Materials provided -
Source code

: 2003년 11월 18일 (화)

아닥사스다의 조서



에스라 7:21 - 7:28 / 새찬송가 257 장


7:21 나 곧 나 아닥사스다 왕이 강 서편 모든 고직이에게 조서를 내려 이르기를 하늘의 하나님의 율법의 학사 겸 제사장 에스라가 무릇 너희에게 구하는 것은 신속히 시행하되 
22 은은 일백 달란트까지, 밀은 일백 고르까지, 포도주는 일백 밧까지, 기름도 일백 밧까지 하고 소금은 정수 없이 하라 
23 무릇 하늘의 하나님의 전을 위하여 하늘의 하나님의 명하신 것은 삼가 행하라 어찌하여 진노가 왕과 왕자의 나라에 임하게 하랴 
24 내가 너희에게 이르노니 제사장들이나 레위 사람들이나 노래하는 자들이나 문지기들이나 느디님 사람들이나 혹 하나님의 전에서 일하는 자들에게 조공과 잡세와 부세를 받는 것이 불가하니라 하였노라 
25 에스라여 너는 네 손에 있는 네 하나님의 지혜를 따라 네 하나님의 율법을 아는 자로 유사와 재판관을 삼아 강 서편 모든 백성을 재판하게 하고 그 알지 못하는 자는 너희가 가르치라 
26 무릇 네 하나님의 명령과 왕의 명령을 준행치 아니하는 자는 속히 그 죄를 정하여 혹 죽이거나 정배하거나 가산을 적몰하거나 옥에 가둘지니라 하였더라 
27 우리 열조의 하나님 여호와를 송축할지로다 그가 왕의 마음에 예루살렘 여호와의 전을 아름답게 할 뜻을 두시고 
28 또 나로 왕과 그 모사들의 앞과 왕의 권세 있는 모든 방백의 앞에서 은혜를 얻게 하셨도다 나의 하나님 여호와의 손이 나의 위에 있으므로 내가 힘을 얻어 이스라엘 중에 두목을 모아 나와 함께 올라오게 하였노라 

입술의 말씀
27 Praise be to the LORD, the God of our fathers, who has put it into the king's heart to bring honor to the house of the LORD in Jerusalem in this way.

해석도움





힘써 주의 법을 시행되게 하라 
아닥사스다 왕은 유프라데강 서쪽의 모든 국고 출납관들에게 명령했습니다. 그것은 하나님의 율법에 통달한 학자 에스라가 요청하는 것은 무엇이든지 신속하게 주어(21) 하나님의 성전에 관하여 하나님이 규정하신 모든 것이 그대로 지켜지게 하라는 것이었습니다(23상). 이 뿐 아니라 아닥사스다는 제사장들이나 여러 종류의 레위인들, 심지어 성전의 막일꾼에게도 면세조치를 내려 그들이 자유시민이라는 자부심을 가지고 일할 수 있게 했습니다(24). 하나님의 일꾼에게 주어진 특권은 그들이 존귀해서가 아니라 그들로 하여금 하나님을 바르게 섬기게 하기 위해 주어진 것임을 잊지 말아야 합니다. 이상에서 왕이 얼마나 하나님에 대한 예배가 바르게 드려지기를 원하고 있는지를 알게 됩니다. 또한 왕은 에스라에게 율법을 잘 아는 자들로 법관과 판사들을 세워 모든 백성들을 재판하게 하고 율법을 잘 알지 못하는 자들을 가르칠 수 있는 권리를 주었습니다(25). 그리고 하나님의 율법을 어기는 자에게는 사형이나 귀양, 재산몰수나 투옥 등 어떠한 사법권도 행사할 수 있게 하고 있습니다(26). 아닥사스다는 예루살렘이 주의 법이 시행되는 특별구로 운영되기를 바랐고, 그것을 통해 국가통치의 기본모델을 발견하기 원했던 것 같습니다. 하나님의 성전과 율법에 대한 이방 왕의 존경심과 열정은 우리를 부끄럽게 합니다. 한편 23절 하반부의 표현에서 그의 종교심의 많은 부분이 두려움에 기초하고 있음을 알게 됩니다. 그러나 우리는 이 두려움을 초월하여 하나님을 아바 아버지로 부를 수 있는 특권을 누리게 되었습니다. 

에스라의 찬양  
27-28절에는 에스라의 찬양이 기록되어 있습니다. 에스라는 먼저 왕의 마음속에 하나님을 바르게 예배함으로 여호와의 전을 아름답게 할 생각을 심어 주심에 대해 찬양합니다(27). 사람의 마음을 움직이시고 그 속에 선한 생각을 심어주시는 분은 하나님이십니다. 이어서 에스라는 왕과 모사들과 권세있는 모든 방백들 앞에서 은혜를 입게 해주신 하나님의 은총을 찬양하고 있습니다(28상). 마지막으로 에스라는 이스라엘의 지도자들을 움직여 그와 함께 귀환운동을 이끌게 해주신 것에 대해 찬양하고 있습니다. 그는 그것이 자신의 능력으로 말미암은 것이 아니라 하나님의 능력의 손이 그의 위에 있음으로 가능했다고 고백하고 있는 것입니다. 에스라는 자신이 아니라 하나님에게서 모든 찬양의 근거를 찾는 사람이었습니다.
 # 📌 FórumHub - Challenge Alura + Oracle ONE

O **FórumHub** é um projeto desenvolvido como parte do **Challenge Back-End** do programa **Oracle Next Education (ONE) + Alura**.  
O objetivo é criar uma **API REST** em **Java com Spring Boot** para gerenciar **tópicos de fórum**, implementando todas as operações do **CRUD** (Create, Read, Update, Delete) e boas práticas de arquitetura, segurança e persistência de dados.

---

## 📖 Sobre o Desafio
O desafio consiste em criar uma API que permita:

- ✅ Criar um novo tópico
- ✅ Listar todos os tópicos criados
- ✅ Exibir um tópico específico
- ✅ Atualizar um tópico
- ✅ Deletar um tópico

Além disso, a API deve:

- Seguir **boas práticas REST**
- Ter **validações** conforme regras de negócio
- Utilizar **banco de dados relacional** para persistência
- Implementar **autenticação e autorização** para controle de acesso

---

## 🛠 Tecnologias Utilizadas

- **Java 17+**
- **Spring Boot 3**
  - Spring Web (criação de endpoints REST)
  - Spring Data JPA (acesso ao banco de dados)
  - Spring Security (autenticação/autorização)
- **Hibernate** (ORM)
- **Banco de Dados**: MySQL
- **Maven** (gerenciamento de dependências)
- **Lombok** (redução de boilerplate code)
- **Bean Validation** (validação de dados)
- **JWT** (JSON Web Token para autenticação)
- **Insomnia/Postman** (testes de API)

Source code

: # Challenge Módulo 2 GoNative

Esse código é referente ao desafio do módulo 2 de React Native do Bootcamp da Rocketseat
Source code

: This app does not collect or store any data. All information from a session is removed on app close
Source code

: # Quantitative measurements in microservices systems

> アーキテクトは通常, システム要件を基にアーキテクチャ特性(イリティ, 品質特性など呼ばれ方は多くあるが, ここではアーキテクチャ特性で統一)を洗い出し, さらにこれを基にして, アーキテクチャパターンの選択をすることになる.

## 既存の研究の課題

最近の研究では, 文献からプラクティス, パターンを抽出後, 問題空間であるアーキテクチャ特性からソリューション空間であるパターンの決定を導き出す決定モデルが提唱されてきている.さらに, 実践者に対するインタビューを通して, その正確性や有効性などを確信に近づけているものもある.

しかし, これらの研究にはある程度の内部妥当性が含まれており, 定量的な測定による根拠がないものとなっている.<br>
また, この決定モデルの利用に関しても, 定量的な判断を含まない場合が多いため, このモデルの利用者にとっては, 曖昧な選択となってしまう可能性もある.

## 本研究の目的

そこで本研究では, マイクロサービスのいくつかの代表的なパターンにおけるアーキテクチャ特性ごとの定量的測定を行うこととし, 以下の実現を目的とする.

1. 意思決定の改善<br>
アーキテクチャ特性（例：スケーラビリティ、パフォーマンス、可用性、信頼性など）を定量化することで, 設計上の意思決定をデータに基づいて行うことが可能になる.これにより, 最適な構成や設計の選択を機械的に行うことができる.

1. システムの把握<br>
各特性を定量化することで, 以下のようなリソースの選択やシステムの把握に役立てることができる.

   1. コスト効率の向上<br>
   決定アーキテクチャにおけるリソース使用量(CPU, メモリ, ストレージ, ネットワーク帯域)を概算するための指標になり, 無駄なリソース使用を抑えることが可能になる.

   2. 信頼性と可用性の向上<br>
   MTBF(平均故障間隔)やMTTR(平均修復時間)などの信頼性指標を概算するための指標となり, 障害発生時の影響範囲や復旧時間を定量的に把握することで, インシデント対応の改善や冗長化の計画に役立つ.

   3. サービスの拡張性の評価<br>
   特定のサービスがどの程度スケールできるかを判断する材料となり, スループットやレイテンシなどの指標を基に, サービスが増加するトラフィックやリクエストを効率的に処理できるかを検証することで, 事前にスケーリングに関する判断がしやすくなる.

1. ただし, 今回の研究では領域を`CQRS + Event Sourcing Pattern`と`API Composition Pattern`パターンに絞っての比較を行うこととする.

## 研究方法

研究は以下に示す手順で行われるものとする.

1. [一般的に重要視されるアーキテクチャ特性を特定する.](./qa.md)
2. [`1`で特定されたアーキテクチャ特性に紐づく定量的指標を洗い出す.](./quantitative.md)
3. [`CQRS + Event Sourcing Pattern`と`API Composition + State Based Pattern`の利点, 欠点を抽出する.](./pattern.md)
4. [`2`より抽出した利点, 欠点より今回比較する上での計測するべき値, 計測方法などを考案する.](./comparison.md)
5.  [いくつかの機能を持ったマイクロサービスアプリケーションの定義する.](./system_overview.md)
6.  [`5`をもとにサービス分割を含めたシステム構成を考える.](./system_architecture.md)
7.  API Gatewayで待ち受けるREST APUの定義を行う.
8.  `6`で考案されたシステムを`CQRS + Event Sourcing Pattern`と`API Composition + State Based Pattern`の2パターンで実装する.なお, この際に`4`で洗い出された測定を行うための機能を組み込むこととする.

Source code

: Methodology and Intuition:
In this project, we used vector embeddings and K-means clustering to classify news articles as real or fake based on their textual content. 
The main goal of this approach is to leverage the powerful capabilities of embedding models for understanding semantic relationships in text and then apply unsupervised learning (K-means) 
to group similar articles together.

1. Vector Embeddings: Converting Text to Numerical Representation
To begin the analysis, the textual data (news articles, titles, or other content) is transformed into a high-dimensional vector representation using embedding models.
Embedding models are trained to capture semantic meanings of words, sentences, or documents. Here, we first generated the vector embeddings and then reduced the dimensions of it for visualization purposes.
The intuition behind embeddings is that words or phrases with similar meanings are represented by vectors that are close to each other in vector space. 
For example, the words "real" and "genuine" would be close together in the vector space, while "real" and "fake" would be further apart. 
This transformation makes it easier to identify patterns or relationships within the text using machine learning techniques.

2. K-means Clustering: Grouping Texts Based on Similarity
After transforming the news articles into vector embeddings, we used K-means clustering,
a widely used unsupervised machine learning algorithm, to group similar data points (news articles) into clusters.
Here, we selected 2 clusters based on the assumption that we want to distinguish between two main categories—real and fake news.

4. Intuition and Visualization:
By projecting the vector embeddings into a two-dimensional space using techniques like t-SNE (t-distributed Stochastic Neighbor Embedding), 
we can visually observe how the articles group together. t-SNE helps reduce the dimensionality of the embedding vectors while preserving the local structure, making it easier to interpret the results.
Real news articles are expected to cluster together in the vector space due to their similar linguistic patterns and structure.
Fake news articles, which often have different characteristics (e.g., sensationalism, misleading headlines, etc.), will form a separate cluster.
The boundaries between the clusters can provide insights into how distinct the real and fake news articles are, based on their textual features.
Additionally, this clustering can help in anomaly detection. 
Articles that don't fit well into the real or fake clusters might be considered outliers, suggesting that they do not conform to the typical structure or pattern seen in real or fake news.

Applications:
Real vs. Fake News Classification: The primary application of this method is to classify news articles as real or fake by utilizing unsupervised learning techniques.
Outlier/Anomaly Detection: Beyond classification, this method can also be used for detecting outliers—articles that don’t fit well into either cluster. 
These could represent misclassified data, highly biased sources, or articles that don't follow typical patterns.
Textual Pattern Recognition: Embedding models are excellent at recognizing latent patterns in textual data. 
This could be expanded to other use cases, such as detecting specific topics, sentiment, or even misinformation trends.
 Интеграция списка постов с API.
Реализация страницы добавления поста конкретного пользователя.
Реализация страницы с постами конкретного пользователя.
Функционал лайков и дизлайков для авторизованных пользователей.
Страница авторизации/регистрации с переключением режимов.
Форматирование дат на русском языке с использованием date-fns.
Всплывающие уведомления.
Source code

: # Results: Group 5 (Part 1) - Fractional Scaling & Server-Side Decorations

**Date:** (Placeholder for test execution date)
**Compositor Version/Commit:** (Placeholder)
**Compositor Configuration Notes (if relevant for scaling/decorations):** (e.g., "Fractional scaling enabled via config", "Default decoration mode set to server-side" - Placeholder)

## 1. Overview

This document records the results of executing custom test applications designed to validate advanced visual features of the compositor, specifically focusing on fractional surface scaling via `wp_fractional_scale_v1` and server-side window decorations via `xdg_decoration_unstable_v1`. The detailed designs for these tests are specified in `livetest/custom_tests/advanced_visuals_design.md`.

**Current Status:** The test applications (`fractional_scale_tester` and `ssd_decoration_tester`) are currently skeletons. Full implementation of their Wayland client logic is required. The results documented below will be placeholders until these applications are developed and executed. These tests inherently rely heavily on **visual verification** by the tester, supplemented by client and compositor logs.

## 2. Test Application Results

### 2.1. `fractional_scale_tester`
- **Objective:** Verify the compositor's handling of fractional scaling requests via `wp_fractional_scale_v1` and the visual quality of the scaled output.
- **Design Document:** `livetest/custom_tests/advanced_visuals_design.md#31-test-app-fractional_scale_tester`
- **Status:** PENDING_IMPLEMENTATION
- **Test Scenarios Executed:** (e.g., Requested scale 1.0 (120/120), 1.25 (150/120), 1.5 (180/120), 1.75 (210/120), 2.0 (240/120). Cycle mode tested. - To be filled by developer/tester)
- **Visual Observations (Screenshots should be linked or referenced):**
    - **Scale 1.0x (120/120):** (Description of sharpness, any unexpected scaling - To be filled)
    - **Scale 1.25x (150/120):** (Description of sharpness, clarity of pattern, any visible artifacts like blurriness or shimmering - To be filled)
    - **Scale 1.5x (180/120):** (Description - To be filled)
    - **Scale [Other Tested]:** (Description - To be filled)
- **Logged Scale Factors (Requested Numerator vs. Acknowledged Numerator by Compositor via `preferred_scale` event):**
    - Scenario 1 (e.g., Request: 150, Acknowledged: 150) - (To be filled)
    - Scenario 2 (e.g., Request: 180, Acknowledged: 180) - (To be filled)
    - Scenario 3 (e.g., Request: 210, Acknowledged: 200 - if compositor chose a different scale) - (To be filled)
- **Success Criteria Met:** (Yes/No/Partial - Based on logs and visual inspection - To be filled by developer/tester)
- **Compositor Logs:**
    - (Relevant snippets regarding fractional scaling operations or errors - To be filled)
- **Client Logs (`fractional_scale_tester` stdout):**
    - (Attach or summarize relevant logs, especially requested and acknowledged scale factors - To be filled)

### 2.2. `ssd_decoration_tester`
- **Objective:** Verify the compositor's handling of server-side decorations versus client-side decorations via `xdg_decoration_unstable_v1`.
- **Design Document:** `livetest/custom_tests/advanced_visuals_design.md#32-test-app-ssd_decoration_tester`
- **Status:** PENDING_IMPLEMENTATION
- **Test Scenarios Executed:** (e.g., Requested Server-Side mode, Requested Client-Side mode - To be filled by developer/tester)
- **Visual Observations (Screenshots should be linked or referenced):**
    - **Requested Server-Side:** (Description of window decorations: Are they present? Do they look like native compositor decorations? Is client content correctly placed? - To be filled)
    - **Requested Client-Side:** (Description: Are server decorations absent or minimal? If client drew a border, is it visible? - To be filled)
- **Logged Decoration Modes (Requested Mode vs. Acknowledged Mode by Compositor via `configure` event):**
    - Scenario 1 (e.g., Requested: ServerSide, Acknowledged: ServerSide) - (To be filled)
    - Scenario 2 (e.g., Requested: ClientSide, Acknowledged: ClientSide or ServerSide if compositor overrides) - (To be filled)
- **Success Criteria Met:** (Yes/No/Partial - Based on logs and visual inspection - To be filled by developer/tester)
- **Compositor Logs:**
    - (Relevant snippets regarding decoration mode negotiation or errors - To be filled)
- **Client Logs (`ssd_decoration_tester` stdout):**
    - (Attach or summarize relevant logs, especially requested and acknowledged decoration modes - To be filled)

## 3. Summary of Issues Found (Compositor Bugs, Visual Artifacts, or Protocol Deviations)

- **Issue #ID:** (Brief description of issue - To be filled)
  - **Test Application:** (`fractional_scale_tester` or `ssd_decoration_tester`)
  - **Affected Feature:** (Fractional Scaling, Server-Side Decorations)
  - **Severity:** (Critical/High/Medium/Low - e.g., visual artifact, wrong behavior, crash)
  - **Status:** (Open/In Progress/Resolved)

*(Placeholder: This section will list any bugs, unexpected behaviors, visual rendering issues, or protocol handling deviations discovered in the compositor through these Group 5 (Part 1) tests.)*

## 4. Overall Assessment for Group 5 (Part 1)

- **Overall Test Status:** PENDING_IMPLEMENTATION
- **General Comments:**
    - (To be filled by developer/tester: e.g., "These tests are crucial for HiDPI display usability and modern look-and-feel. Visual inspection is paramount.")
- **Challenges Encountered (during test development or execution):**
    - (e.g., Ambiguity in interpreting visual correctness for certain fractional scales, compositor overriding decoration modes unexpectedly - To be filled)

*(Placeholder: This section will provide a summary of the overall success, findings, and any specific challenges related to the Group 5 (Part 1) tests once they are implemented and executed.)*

Requirement - Every line from the start of the listing through the line with "22 은은 일백 달란트까지, 밀은" should be reproduced exactly, and no other line.

Response to this task -
Source code

: 2003년 11월 18일 (화)

아닥사스다의 조서



에스라 7:21 - 7:28 / 새찬송가 257 장


7:21 나 곧 나 아닥사스다 왕이 강 서편 모든 고직이에게 조서를 내려 이르기를 하늘의 하나님의 율법의 학사 겸 제사장 에스라가 무릇 너희에게 구하는 것은 신속히 시행하되 
22 은은 일백 달란트까지, 밀은 일백 고르까지, 포도주는 일백 밧까지, 기름도 일백 밧까지 하고 소금은 정수 없이 하라 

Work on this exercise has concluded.